Background: Psoriasis is considered as a chronic immune-mediated disease characterized by inflammation and proliferation of the epidermis.
Objectives: Targeting intercellular adhesion molecule 1 (ICAM-1) is an attractive therapeutic option as this molecule is critically involved in leucocyte adhesion and extravasation as well as in lymphocyte activation.
Methods: We have selected the fully human monoclonal antibody MOR102 (#5) against ICAM-1 from the Human Combinatorial Antibody Library (HuCAL). This antibody, as human IgG4 [corrected] was tested for its ability to interfere with lymphocyte activation and adhesion in vitro as well as for its antipsoriatic efficacy in vivo using the psoriasis-severe combined immunodeficient (SCID) mouse model.

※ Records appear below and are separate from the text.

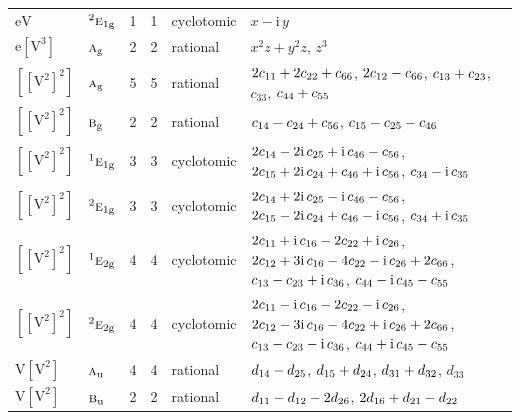 \documentclass[10pt,a4paper]{article}
\numberwithin{equation}{section}
\newcommand{\irr}[1]{\text{\normalfont\scshape #1}}
\newcommand{\conjpair}[1]{{}^{#1}}
\newcommand{\ptag}[1]{\mathrm{#1}}
\newcommand{\iunit}{\mathrm{i}}
\newcommand{\jahn}[1]{\mathrm{#1}}
\newlength{\fillwidth}\newlength{\cellwidth}\newlength{\colwidth}
\newcommand{\signbreak}{\penalty100\relax}
\begin{document}
{\begin{longtable}{@{}llrrl>{\RaggedRight\arraybackslash}p{\fillwidth}@{}}
$\jahn{eV}$ & $\conjpair{2}\irr{e}_{1\ptag{g}}$ & 1 & 1 & cyclotomic & $x - \iunit{}\,y$\\
$\jahn{e[V^{3}]}$ & $\irr{a}_{\ptag{g}}$ & 2 & 2 & rational & $x^{2}z + y^{2}z$, $z^{3}$\\
$\jahn{[[V^{2}]^{2}]}$ & $\irr{a}_{\ptag{g}}$ & 5 & 5 & rational & $2c_{11} +\signbreak 2c_{22} +\signbreak c_{66}$, $2c_{12} -\signbreak c_{66}$, $c_{13} +\signbreak c_{23}$, $c_{33}$, $c_{44} +\signbreak c_{55}$\\
$\jahn{[[V^{2}]^{2}]}$ & $\irr{b}_{\ptag{g}}$ & 2 & 2 & rational & $c_{14} -\signbreak c_{24} +\signbreak c_{56}$, $c_{15} -\signbreak c_{25} -\signbreak c_{46}$\\
$\jahn{[[V^{2}]^{2}]}$ & $\conjpair{1}\irr{e}_{1\ptag{g}}$ & 3 & 3 & cyclotomic & $2c_{14} -\signbreak 2\iunit{}\,c_{25} +\signbreak \iunit{}\,c_{46} -\signbreak c_{56}$, $2c_{15} +\signbreak 2\iunit{}\,c_{24} +\signbreak c_{46} +\signbreak \iunit{}\,c_{56}$, $c_{34} -\signbreak \iunit{}\,c_{35}$\\
$\jahn{[[V^{2}]^{2}]}$ & $\conjpair{2}\irr{e}_{1\ptag{g}}$ & 3 & 3 & cyclotomic & $2c_{14} +\signbreak 2\iunit{}\,c_{25} -\signbreak \iunit{}\,c_{46} -\signbreak c_{56}$, $2c_{15} -\signbreak 2\iunit{}\,c_{24} +\signbreak c_{46} -\signbreak \iunit{}\,c_{56}$, $c_{34} +\signbreak \iunit{}\,c_{35}$\\
$\jahn{[[V^{2}]^{2}]}$ & $\conjpair{1}\irr{e}_{2\ptag{g}}$ & 4 & 4 & cyclotomic & $2c_{11} +\signbreak \iunit{}\,c_{16} -\signbreak 2c_{22} +\signbreak \iunit{}\,c_{26}$, $2c_{12} +\signbreak 3\iunit{}\,c_{16} -\signbreak 4c_{22} -\signbreak \iunit{}\,c_{26} +\signbreak 2c_{66}$, $c_{13} -\signbreak c_{23} +\signbreak \iunit{}\,c_{36}$, $c_{44} -\signbreak \iunit{}\,c_{45} -\signbreak c_{55}$\\
$\jahn{[[V^{2}]^{2}]}$ & $\conjpair{2}\irr{e}_{2\ptag{g}}$ & 4 & 4 & cyclotomic & $2c_{11} -\signbreak \iunit{}\,c_{16} -\signbreak 2c_{22} -\signbreak \iunit{}\,c_{26}$, $2c_{12} -\signbreak 3\iunit{}\,c_{16} -\signbreak 4c_{22} +\signbreak \iunit{}\,c_{26} +\signbreak 2c_{66}$, $c_{13} -\signbreak c_{23} -\signbreak \iunit{}\,c_{36}$, $c_{44} +\signbreak \iunit{}\,c_{45} -\signbreak c_{55}$\\
$\jahn{V[V^{2}]}$ & $\irr{a}_{\ptag{u}}$ & 4 & 4 & rational & $d_{14} -\signbreak d_{25}$, $d_{15} +\signbreak d_{24}$, $d_{31} +\signbreak d_{32}$, $d_{33}$\\
$\jahn{V[V^{2}]}$ & $\irr{b}_{\ptag{u}}$ & 2 & 2 & rational & $d_{11} -\signbreak d_{12} -\signbreak 2d_{26}$, $2d_{16} +\signbreak d_{21} -\signbreak d_{22}$\\

\end{longtable}}
\end{document}
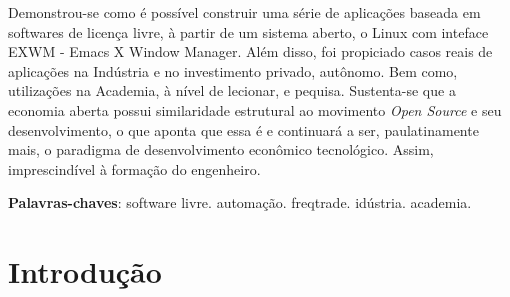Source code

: \documentclass[
12pt,				%
openright,			%
oneside,			%
a4paper,			%
english,			%
french,				%
spanish,			%
brazil,				%
]{abntex2}
\begin{document}

\frenchspacing


\imprimircapa


\setlength{\absparsep}{18pt} %
\begin{resumo}

  Demonstrou-se como é possível construir uma série de aplicações
  baseada em softwares de licença livre, à partir de um sistema
  aberto, o Linux com inteface EXWM - Emacs X Window Manager. Além
  disso, foi propiciado casos reais de aplicações na Indústria e no
  investimento privado, autônomo. Bem como, utilizações na Academia,
  à nível de lecionar, e pequisa. Sustenta-se que a economia aberta
  possui similaridade estrutural ao movimento \textit{Open Source} e
  seu desenvolvimento, o que aponta que essa é e continuará a ser,
  paulatinamente mais, o paradigma de desenvolvimento econômico
  tecnológico. Assim, imprescindível à formação do engenheiro.
  
  \noindent
  \textbf{Palavras-chaves}: software livre. automação. freqtrade. idústria. academia.

\end{resumo}


\listoffigures*
\cleardoublepage

\tableofcontents*


\textual

\chapter[Introdução]{Introdução}
\end{document}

Results: The antibody demonstrated efficient inhibition of lymphocyte adhesion to ICAM-1 in vitro, with an IC(50) of approximately 0.4 microg mL(-1) (3 nmol L(-1)). In addition, MOR102 (#5) reduced lymphocyte proliferation in mixed lymphocyte cultures by approximately 50%. The in vivo efficacy of MOR102 (#5) was tested on grafts derived from lesional skin of patients with chronic plaque-stage psoriasis transplanted on to SCID mice. Intraperitoneal injection of 10 mg kg(-1) of MOR102 (#5) antibody every alternate day over a period of 4 weeks resulted in reconstitution of orthokeratotic differentiation and a significant (P < 0.05) reduction in epidermal thickness as well as marked reduction in the inflammatory infiltrate. Therapeutic activity may be related to the targeting of ICAM-1 on keratinocytes and thus preventing efficient activation of local T cells.
Conclusions: Based on the efficacy of the fully human monoclonal antibody MOR102 (#5) shown in vitro as well as in vivo in the psoriasis-SCID mouse model, initiation of clinical studies is indicated.